‘Migrant squeezed’ budget due
New York City’s nearly $107 billion budget package is due at midnight Friday, as heated negotiations between City Hall and the City Council focus on Mayor Adams’ decision to make multiple rounds of cuts to city agencies to help fund the growing migrant crisis.
“We’re getting there. Still a few items on the table. Budget will be on time as the council promised,” Finance Committee Chairman Justin Brannan (D-Brooklyn) told The Post via text.
Fiscal hawks predict a deal will be finalized by the midnight Friday deadline, while lawmakers involved in negotiations complain that growing costs of the multibillion-dollar migrant crisis are putting the squeeze on funding for existing agency programs.
Sources familiar with negotiations told The Post Wednesday that Adams and the council have struck a deal to restore roughly $36 million in predicted cuts to the city’s public library system.
The individuals, who asked to remain anonymous, said a deal on the final spending package could be announced as early as Thursday.
“The fight is really to restore basic services and not fund new, exciting programming — because the migrant crisis is costing us way too much money,” council Minority Leader Joe Borelli (R-SI) told The Post.

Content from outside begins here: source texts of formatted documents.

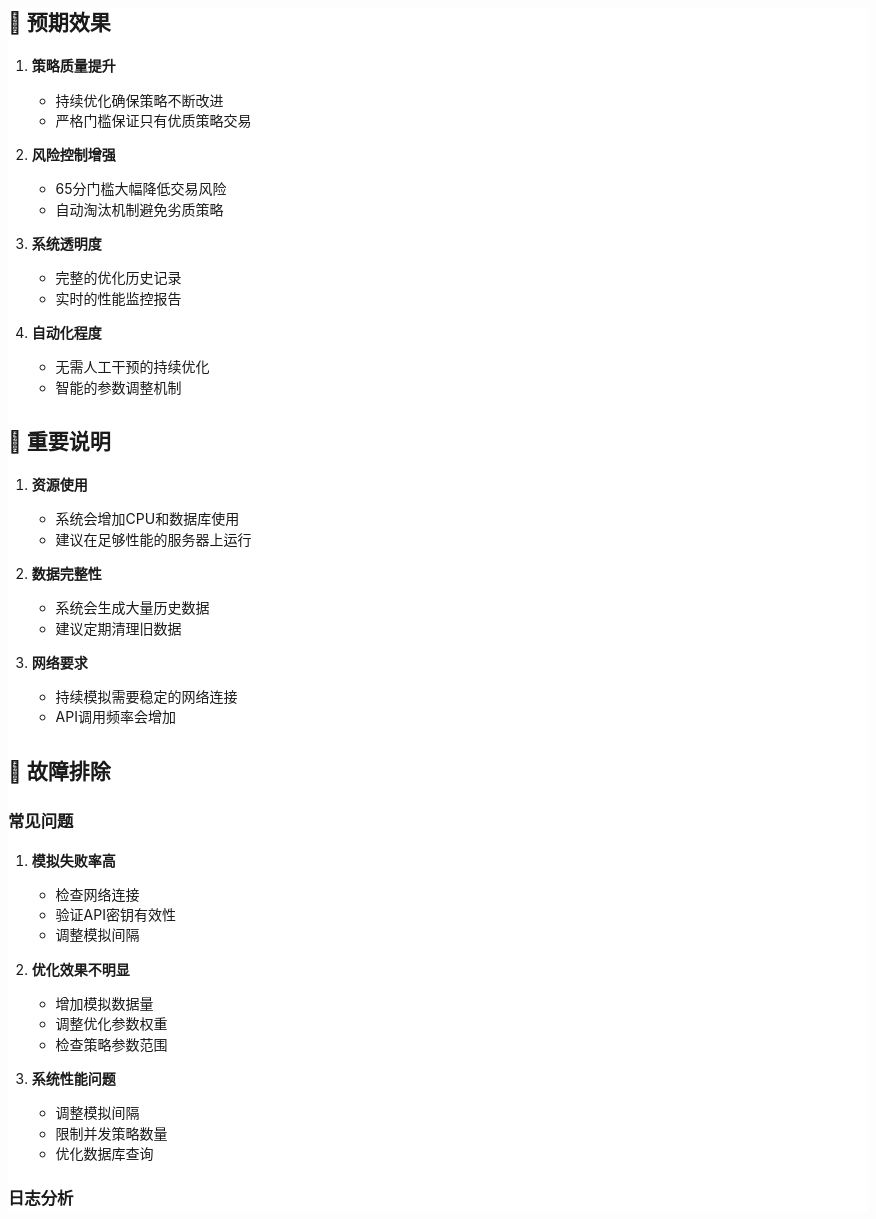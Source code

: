 ## 🎯 预期效果

1. **策略质量提升**
   - 持续优化确保策略不断改进
   - 严格门槛保证只有优质策略交易

2. **风险控制增强**
   - 65分门槛大幅降低交易风险
   - 自动淘汰机制避免劣质策略

3. **系统透明度**
   - 完整的优化历史记录
   - 实时的性能监控报告

4. **自动化程度**
   - 无需人工干预的持续优化
   - 智能的参数调整机制

## 🚨 重要说明

1. **资源使用**
   - 系统会增加CPU和数据库使用
   - 建议在足够性能的服务器上运行

2. **数据完整性**
   - 系统会生成大量历史数据
   - 建议定期清理旧数据

3. **网络要求**
   - 持续模拟需要稳定的网络连接
   - API调用频率会增加

## 🔧 故障排除

### 常见问题

1. **模拟失败率高**
   - 检查网络连接
   - 验证API密钥有效性
   - 调整模拟间隔

2. **优化效果不明显**
   - 增加模拟数据量
   - 调整优化参数权重
   - 检查策略参数范围

3. **系统性能问题**
   - 调整模拟间隔
   - 限制并发策略数量
   - 优化数据库查询

### 日志分析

The city Office of Management and Budget estimates it will cost more than $4.3 billion to house, feed and provide other services to more than 50,000 migrants living in 176 taxpayer-funded city homeless shelters and hotels.
$8 million daily
The Biden administration has greenlit less than $150 million in migrant-crisis grant funding for New York — as the city spends roughly $8 million daily on the crisis. Gov. Hochul allocated roughly $1 billion to the Big Apple over the next two years.
“With no plan to end the crisis after July 1st and with 50,000 people in shelters, there’s no sign of this ending in the next fiscal year or anything to prevent it from expanding,” Borelli said.